Problem requirements:
Using the listing that follows, filter out every line lacking the string "devices" and return the rest.

Entries provided:
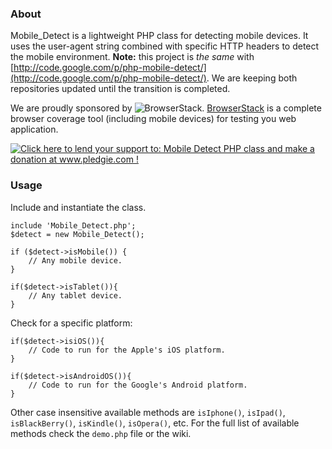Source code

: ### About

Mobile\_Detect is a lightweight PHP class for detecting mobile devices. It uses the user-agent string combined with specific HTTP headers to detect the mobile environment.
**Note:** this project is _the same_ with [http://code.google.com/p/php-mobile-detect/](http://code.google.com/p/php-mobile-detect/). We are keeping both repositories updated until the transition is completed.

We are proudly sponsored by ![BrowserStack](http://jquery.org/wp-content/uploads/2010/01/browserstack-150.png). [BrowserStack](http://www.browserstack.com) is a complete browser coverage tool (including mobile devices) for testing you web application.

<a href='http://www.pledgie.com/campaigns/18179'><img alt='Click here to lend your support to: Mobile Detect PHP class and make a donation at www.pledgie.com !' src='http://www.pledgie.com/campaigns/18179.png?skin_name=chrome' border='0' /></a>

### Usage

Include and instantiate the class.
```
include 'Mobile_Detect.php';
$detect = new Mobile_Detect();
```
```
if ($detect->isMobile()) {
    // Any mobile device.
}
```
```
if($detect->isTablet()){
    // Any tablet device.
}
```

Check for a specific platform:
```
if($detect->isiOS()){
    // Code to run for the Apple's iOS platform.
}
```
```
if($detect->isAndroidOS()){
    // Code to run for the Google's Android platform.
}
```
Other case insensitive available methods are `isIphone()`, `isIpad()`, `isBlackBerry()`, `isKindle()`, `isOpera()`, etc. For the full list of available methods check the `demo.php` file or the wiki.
==
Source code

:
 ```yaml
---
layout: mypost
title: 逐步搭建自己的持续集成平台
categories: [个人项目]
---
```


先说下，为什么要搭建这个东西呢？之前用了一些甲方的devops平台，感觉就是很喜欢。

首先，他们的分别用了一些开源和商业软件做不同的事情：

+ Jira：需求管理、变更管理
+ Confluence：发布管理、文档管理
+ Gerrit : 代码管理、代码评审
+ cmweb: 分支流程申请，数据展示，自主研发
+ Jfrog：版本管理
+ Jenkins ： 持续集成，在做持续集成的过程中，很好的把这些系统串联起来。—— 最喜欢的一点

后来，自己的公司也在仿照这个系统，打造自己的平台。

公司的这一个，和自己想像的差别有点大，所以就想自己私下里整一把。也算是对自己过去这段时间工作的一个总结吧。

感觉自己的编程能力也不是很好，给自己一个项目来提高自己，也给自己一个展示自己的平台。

Output of the exercise:
Mobile\_Detect is a lightweight PHP class for detecting mobile devices. It uses the user-agent string combined with specific HTTP headers to detect the mobile environment.
We are proudly sponsored by ![BrowserStack](http://jquery.org/wp-content/uploads/2010/01/browserstack-150.png). [BrowserStack](http://www.browserstack.com) is a complete browser coverage tool (including mobile devices) for testing you web application.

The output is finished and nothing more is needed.